Pero, ¿siempre ha sido así? ¿Cuándo se inventó el Seguro Social y por qué? ¿Se moría la gente abandonada por la calle antes de que a esa lumbrera se le encendiese la bombilla? ¿Se suicidaban los trabajadores mayores de 60 años ante la insoportable perspectiva de su retiro? No. La Seguridad Social es un invento maligno pero relativamente reciente. Antes de que los políticos consiguiesen imponerlo por la fuerza existían mutuas de trabajadores del mismo oficio que ponían en común un fondo para asegurarse la asistencia sanitaria en caso de accidente y algo de dinero para la jubilación. De hecho, y aunque suene irónico, se trata del mismo modelo que siguen ahora los funcionarios públicos, verdadera casta laboral que vive al margen del propio paraíso que ellos gestionan. Lógico, el que mejor puede cuidar de la propia salud es uno mismo destinando una cantidad mensual y gestionando los riesgos de la mejor manera que puede aunque, como es obvio, no sea siempre la más adecuada. El Seguro Social, por el contrario, rompe con el sentido común y obliga a una parte de la población a pagar la asistencia a la otra. Es como si usted, que acaba de comprarse un coche gracias a una combinación de esfuerzo y ahorro, tuviese que aportar un dinero todos los meses para que un individuo que no conoce y que no conocerá en su vida pueda adquirir un automóvil. Muchos dirán que no es lo mismo un coche que la salud. Quizá no lo sea para ellos, pero en la escala de prioridades de muchos un automóvil deportivo tiene mucho más valor que tener a su disposición un podólogo gratis toda la vida. Es una cuestión de preferencias y, en eso, cada uno tiene las suyas.

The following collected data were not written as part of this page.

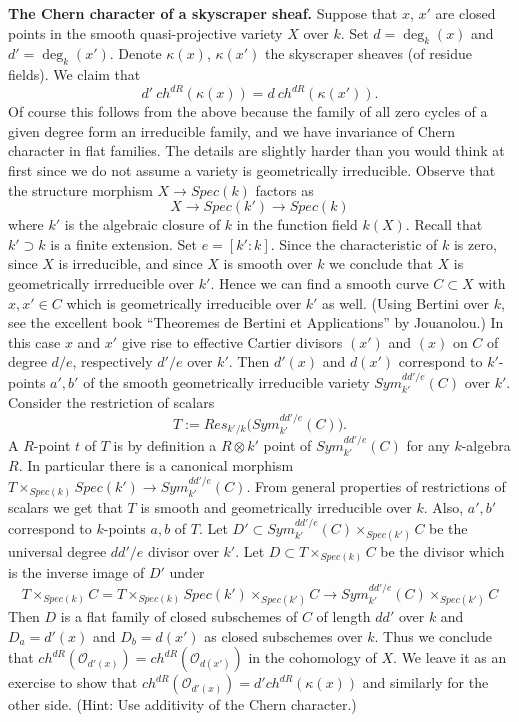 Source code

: \medskip\noindent
{\bf The Chern character of a skyscraper sheaf.} 
Suppose that $x$, $x'$ are closed points in the smooth
quasi-projective variety $X$ over $k$. Set $d =\deg_k(x)$
and $d' = \deg_k(x')$. Denote $\kappa(x)$, $\kappa(x')$
the skyscraper sheaves (of residue fields). We claim that
$$
d'\ ch^{dR}( \kappa(x) ) = d\ ch^{dR}( \kappa(x') ).
$$
Of course this follows from the above because the family
of all zero cycles of a given degree form an irreducible
family, and we have invariance of Chern character in flat
families. The details are slightly harder than you would
think at first since we do not assume a variety is
geometrically irreducible. Observe that the structure
morphism $X \to Spec(k)$ factors as
$$
X \longrightarrow Spec( k' ) \longrightarrow Spec(k)
$$
where $k'$ is the algebraic closure of $k$ in the function
field $k(X)$. Recall that $k' \supset k$ is a finite extension.
Set $e=[k':k]$. Since the characteristic of $k$ is zero, since
$X$ is irreducible, and since $X$ is smooth over $k$ we conclude
that $X$ is geometrically irrreducible over $k'$. Hence we
can find a smooth curve $C \subset X$ with $x, x' \in C$ which
is geometrically irreducible over $k'$ as well. (Using Bertini
over $k$, see the excellent book ``Theoremes de Bertini et
Applications'' by Jouanolou.) In this case $x$ and $x'$ give
rise to effective Cartier divisors $(x')$ and $(x)$ on $C$
of degree $d/e$, respectively $d'/e$ over $k'$. Then $d'(x)$ and $d(x')$
correspond to $k'$-points $a', b'$ of the smooth geometrically irreducible
variety $Sym^{dd'/e}_{k'}(C)$ over $k'$. Consider the restriction
of scalars
$$
T := Res_{k'/k}\Big(Sym^{dd'/e}_{k'}(C)\Big).
$$
A $R$-point $t$ of $T$ is by definition a $R\otimes k'$ point
of $Sym^{dd'/e}_{k'}(C)$ for any $k$-algebra $R$. In particular
there is a canonical morphism $T \times_{Spec(k)} Spec(k') \to 
Sym^{dd'/e}_{k'}(C)$. From general properties of restrictions
of scalars we get that $T$ is smooth and geometrically irreducible
over $k$. Also, $a', b'$ correspond to $k$-points $a,b$ of $T$.
Let $D' \subset Sym^{dd'/e}_{k'}(C) \times_{Spec(k')} C$ be the
universal degree $dd'/e$ divisor over $k'$. Let
$D \subset T \times_{Spec(k)} C$ be the divisor which is the inverse
image of $D'$ under
$$
T \times_{Spec(k)} C
=
T \times_{Spec(k)} Spec(k') \times_{Spec(k')} C
\longrightarrow
Sym^{dd'/e}_{k'}(C) \times_{Spec(k')} C
$$
Then $D$ is a flat family of closed subschemes of $C$ of length
$dd'$ over $k$ and $D_a = d'(x)$ and $D_b = d(x')$ as closed
subschemes over $k$. Thus we conclude that
$ch^{dR}({\mathcal O}_{d'(x)}) = ch^{dR}({\mathcal O}_{d(x')})$ in the
cohomology of $X$. We leave it as an exercise to show that
$ch^{dR}({\mathcal O}_{d'(x)}) = d' ch^{dR}( \kappa(x) )$
and similarly for the other side. (Hint: Use additivity of
the Chern character.)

Pero el sistema no termina su ración de injusticia en la asistencia sanitaria, eso sería pecado venial. Para garantizarse la clientela de por vida los padres del Seguro Social se apoderaron de las pensiones, es decir, los ahorros capitalizados de toda una vida para hacer frente a la vejez. Las pensiones públicas fulminan el concepto mismo de ahorro pues el pagador no ahorra un solo euro, se limita a satisfacer una cantidad para cubrir la pensión de los que hoy están jubilados. Esto, en los seguros privados, tiene un nombre; se llama estafa y los responsables van directos a la cárcel. El Estado, en cambio, lo puede hacer y hasta permitirse recordarnos de tanto en tanto que la pensión no la tenemos garantizada porque no hay caja sino una cañería por donde fluye mensualmente lo que unos pagan y otros reciben. Siendo injusto, cuando la pirámide demográfica es una pirámide propiamente dicha el sistema, mal que bien, funciona. El problema surge cuando la pirámide se invierte o se torna una columna en la que hay tantos habitantes de 30 años como de 60. En esas estamos en casi todos los países de Europa. Pronto tocaremos a un jubilado por trabajador. Entonces, ambos extremos de la cañería vivirán en perenne estado de cabreo. Los unos porque pagan mucho y no le ven mucho sentido a financiar la jubilación a alguien que no sea su padre o su tío. Los otros porque cobran poco, poquísimo, mucho menos de lo que pusieron cuando se encontraban activos. El único que habrá ganado con la transacción será el Estado que tendrá a los dos cogidos por el cuello, sin posibilidad de escapar y sometidos a mil y una amenazas.
¿Cómo puede, entonces, mantener su lozanía un sistema tan injusto, un tinglado que cambia euros por céntimos y que casi nadie se atreve a poner en solfa? En parte por la clientela que crea a su alrededor. A muchos les reconforta saber que reciben mucho más de lo que aportan y para una buena parte de jubilados la pensión es un regalo porque no ahorraron nada cuando estaban trabajando. Al resto, a los que sospechan del timo, se les bombardea con cantidades ingentes de propaganda en la que la palabra solidaridad hace su agosto. Desconfíe, la solidaridad o es voluntaria o no es. El Seguro Social es de suscripción obligatoria luego de solidario tiene poco, de robo, sin embargo, mucho. Si está trabajando no pase por el aro y niéguese a que obliguen a pagar la Sanidad a otros. Si está jubilado reclame su dinero, es lo menos que puede hacer tras toda una vida de sacrificio.